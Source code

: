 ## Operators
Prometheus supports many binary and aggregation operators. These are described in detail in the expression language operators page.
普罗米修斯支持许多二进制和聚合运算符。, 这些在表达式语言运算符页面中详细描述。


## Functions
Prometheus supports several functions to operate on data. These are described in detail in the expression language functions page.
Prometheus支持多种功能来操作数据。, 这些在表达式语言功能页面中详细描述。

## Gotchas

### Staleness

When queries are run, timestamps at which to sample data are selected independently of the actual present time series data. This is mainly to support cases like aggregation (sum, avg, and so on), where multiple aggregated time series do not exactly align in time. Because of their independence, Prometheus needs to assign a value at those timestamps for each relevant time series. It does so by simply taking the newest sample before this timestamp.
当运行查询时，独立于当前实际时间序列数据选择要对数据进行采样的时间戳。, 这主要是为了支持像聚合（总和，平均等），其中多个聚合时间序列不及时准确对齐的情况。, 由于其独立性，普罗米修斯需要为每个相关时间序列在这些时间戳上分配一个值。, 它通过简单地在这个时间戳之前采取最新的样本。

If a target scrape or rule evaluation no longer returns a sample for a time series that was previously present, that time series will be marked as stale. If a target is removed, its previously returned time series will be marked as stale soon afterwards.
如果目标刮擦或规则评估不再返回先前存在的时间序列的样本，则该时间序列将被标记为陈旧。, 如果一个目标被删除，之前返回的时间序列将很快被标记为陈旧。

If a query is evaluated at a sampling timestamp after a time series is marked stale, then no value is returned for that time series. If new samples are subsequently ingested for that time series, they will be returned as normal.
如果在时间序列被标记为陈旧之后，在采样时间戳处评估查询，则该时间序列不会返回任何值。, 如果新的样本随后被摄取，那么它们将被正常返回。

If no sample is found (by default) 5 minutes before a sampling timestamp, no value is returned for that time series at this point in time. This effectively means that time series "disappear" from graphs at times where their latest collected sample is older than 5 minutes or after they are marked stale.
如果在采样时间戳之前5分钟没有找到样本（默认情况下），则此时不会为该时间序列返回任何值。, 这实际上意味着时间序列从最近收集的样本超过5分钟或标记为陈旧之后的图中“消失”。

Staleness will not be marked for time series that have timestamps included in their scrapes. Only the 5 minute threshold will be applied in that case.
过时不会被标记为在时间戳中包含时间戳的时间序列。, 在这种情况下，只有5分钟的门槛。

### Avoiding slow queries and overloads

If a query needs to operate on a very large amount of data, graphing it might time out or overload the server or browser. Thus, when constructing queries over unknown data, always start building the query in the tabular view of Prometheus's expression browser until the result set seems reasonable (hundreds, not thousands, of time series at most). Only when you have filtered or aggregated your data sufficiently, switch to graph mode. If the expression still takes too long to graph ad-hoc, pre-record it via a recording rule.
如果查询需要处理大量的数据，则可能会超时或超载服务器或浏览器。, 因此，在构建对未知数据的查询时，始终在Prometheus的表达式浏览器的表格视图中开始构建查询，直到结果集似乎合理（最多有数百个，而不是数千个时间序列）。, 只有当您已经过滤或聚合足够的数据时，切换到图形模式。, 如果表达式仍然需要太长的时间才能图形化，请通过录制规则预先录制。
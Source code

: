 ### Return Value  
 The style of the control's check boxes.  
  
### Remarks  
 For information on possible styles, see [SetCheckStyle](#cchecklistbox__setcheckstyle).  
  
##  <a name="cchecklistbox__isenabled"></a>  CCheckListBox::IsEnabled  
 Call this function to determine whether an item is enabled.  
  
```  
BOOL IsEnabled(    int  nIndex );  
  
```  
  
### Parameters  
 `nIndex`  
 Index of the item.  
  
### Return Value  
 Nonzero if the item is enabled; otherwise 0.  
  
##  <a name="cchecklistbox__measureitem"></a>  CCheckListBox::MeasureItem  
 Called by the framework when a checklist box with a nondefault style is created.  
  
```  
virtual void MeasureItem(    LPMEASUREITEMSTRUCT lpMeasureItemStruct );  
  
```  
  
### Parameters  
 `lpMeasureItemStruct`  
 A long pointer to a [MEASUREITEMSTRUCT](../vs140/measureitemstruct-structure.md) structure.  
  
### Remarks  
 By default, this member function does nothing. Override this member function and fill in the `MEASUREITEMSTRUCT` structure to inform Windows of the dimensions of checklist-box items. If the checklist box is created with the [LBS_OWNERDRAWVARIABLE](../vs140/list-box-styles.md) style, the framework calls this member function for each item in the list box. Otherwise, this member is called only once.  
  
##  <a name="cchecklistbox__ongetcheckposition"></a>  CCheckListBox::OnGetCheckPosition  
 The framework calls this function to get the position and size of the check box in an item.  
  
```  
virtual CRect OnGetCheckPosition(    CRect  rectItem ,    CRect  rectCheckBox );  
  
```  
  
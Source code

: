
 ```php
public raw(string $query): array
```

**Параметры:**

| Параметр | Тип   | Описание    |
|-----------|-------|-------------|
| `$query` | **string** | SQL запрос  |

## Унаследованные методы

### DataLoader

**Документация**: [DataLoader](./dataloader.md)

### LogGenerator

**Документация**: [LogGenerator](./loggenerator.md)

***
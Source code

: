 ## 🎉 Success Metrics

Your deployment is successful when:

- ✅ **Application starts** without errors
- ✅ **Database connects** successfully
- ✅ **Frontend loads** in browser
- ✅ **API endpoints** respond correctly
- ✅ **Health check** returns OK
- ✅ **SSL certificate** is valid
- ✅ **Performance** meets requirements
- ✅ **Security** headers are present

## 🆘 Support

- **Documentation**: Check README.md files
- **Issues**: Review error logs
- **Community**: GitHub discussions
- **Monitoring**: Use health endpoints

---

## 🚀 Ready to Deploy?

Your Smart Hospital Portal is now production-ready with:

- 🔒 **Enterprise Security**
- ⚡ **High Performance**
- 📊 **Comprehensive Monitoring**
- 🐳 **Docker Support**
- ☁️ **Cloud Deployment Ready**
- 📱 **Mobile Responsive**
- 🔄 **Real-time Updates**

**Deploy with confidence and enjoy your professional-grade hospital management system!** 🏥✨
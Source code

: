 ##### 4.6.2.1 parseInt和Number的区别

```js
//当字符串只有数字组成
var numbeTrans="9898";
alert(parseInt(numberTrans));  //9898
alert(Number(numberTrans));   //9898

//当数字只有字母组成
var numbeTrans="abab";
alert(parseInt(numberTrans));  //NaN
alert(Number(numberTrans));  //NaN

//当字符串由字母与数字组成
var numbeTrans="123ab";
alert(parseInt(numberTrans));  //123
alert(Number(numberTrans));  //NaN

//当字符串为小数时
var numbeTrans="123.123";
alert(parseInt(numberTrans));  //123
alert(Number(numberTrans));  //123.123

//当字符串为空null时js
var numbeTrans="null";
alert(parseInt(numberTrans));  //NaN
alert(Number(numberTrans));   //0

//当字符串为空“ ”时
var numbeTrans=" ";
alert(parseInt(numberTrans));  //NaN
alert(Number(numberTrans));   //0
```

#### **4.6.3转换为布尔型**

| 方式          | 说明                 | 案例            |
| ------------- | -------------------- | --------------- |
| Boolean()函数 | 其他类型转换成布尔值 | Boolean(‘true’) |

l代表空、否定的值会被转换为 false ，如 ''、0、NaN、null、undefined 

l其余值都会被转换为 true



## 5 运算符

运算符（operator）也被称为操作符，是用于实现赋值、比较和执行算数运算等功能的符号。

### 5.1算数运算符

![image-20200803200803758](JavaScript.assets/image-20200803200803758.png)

→ **Task instructions**: Counting every line that holds the string "marked", give the total for the data above and nothing else.

→ **Result of the task**: 4